Um levantamento da CBIC (Câmara Brasileira da Indústria da Construção) aponta que a proposta de reduzir a jornada na chamada escala 6x1 tem efeitos que vão além do horário de trabalho e atingem a estrutura produtiva do setor. A maioria das empresas consultadas enxerga aumento do custo da mão de obra (88,5%) e do custo final para o consumidor (84,6%), além de impactos significativos na produtividade (82,5%) e no prazo de execução das obras (81,6%). Para a entidade, os indicadores revelam um consenso elevado sobre os riscos de implementação sem medidas compensatórias.

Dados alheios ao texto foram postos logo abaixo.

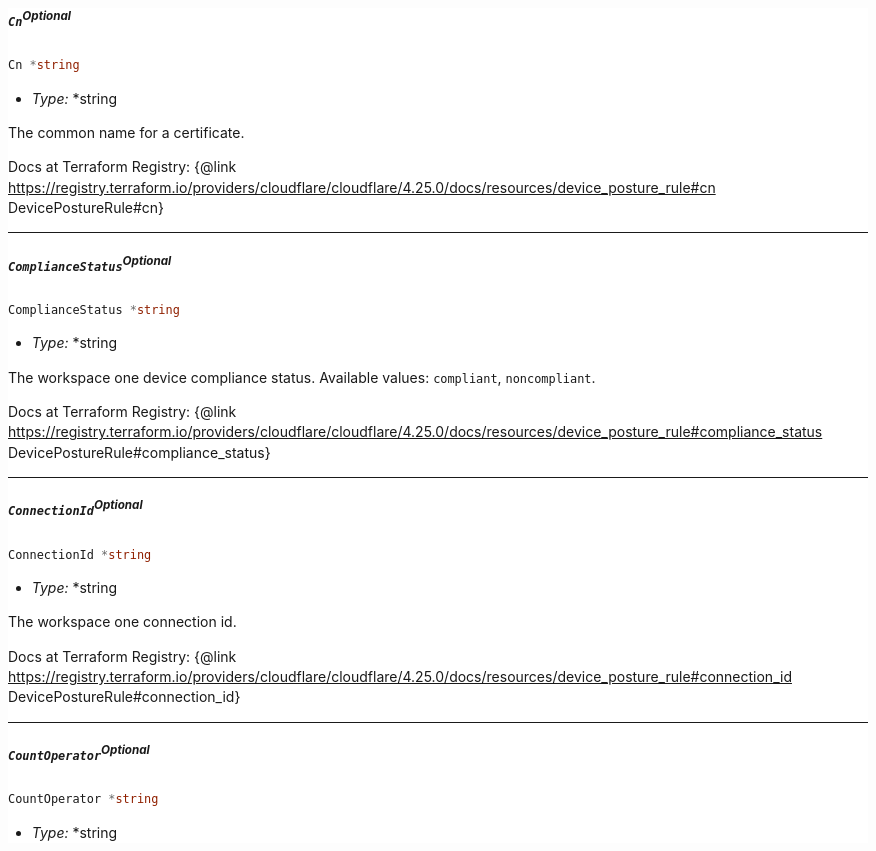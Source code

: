 ##### `Cn`<sup>Optional</sup> <a name="Cn" id="@cdktf/provider-cloudflare.devicePostureRule.DevicePostureRuleInput.property.cn"></a>

```go
Cn *string
```

- *Type:* *string

The common name for a certificate.

Docs at Terraform Registry: {@link https://registry.terraform.io/providers/cloudflare/cloudflare/4.25.0/docs/resources/device_posture_rule#cn DevicePostureRule#cn}

---

##### `ComplianceStatus`<sup>Optional</sup> <a name="ComplianceStatus" id="@cdktf/provider-cloudflare.devicePostureRule.DevicePostureRuleInput.property.complianceStatus"></a>

```go
ComplianceStatus *string
```

- *Type:* *string

The workspace one device compliance status. Available values: `compliant`, `noncompliant`.

Docs at Terraform Registry: {@link https://registry.terraform.io/providers/cloudflare/cloudflare/4.25.0/docs/resources/device_posture_rule#compliance_status DevicePostureRule#compliance_status}

---

##### `ConnectionId`<sup>Optional</sup> <a name="ConnectionId" id="@cdktf/provider-cloudflare.devicePostureRule.DevicePostureRuleInput.property.connectionId"></a>

```go
ConnectionId *string
```

- *Type:* *string

The workspace one connection id.

Docs at Terraform Registry: {@link https://registry.terraform.io/providers/cloudflare/cloudflare/4.25.0/docs/resources/device_posture_rule#connection_id DevicePostureRule#connection_id}

---

##### `CountOperator`<sup>Optional</sup> <a name="CountOperator" id="@cdktf/provider-cloudflare.devicePostureRule.DevicePostureRuleInput.property.countOperator"></a>

```go
CountOperator *string
```

- *Type:* *string
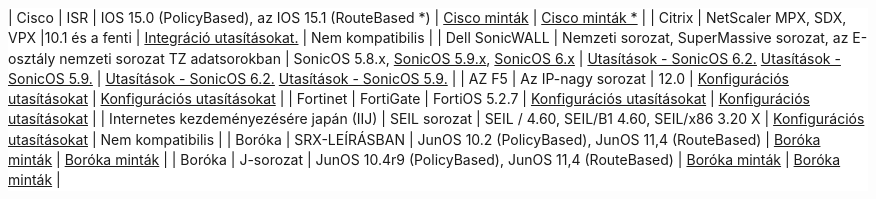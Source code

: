 | Cisco                           | ISR                                                      | IOS 15.0 (PolicyBased), az IOS 15.1 (RouteBased *)               | [Cisco minták](https://github.com/Azure/Azure-vpn-config-samples/tree/master/Cisco/Current/ISR)                                                                                                                                                                        | [Cisco minták *](https://github.com/Azure/Azure-vpn-config-samples/tree/master/Cisco/Current/ISR)                                                                                                                                |
| Citrix                          | NetScaler MPX, SDX, VPX      |10.1 és a fenti                                           | [Integráció utasításokat.](https://docs.citrix.com/en-us/netscaler/11-1/system/cloudbridge-connector-introduction/cloudbridge-connector-azure.html)                                                                                                                                                                            | Nem kompatibilis                                                                                                                                                                                               |
| Dell SonicWALL                  | Nemzeti sorozat, SuperMassive sorozat, az E-osztály nemzeti sorozat TZ adatsorokban | SonicOS 5.8.x, [SonicOS 5.9.x](http://documents.software.dell.com/sonicos/5.9/microsoft-azure-configuration-guide/supported-platforms?ParentProduct=850), [SonicOS 6.x](http://documents.software.dell.com/sonicos/6.2/microsoft-azure-configuration-guide/supported-platforms?ParentProduct=646 )          | [Utasítások - SonicOS 6.2.](http://documents.software.dell.com/sonicos/6.2/microsoft-azure-configuration-guide?ParentProduct=646) [Utasítások - SonicOS 5.9.](http://documents.software.dell.com/sonicos/5.9/microsoft-azure-configuration-guide?ParentProduct=850)                                                                                                                                   | [Utasítások - SonicOS 6.2.](http://documents.software.dell.com/sonicos/6.2/microsoft-azure-configuration-guide?ParentProduct=646) [Utasítások - SonicOS 5.9.](http://documents.software.dell.com/sonicos/5.9/microsoft-azure-configuration-guide?ParentProduct=850)                                                                                                                                                                                      |
| AZ F5                              | Az IP-nagy sorozat                                 |           12.0                                            | [Konfigurációs utasításokat](https://devcentral.f5.com/articles/connecting-to-windows-azure-with-the-big-ip)                                                                                                                                                                          | [Konfigurációs utasításokat](https://devcentral.f5.com/articles/big-ip-to-azure-dynamic-ipsec-tunneling)                                                                                                                                                                                         |
| Fortinet                        | FortiGate                                                | FortiOS 5.2.7                                      | [Konfigurációs utasításokat](http://docs.fortinet.com/d/fortigate-configuring-ipsec-vpn-between-a-fortigate-and-microsoft-azure)                                                                                                                                                                          | [Konfigurációs utasításokat](http://docs.fortinet.com/d/fortigate-configuring-ipsec-vpn-between-a-fortigate-and-microsoft-azure)                                                                                                                                  |
| Internetes kezdeményezésére japán (IIJ) | SEIL sorozat                                              | SEIL / 4.60, SEIL/B1 4.60, SEIL/x86 3.20 X            | [Konfigurációs utasításokat](http://www.iij.ad.jp/biz/seil/ConfigAzureSEILVPN.pdf)                                                                                                                                                                   | Nem kompatibilis                                                                                                                                                                                               |
| Boróka                         | SRX-LEÍRÁSBAN                                                      | JunOS 10.2 (PolicyBased), JunOS 11,4 (RouteBased)            | [Boróka minták](https://github.com/Azure/Azure-vpn-config-samples/tree/master/Juniper/Current/SRX)                                                                                                                                                                      | [Boróka minták](https://github.com/Azure/Azure-vpn-config-samples/tree/master/Juniper/Current/SRX)                                                                                                                              |
| Boróka                         | J-sorozat                                                 | JunOS 10.4r9 (PolicyBased), JunOS 11,4 (RouteBased)          | [Boróka minták](https://github.com/Azure/Azure-vpn-config-samples/tree/master/Juniper/Current/JSeries)                                                                                                                                                                 | [Boróka minták](https://github.com/Azure/Azure-vpn-config-samples/tree/master/Juniper/Current/JSeries)                                                                                                                         |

O estudo mostra também que a adaptação tende a exigir contratações adicionais, segundo 73,9% das empresas, o que sugere que a mudança não seria resolvida apenas por reorganização interna. Ao mesmo tempo, 45,3% afirmam que poderiam reduzir contratações futuras caso a jornada seja reduzida sem revisão proporcional de salários. Na ponta social, 78,6% apontam risco de aumento da informalidade — um elo claro entre jornada, custo e qualidade do emprego no setor. No segmento de obras públicas, a maioria dos entrevistados antevê elevação de custos em contratos vigentes e futuros.
Os efeitos descritos trazem consequências econômicas e institucionais concretas. Para consumidores, o repasse de custos pode encarecer moradias e empreendimentos; para a máquina pública, há potencial pressão sobre orçamentos e contratos de infraestrutura. Para as empresas, o dilema é entre ampliar quadro e enfrentar custos maiores ou cortar contratações e arriscar perda de capacidade produtiva. O cenário desenhado pela CBIC coloca ainda um desafio regulatório: reduzir jornada sem mecanismo de compensação pode deteriorar emprego formal e qualidade do serviço.
A avaliação da entidade destaca que a mudança altera a organização produtiva da construção e exige debate orientado por números. Se confirmadas as percepções do setor, a discussão pública precisará considerar alternativas — revisão contratual em obras públicas, incentivos à qualificação, ou fórmulas de transição salarial — para mitigar impactos econômicos e sociais. Ignorar os trade-offs apontados pela CBIC seria transferir custos para consumidores, empregadores e finanças públicas.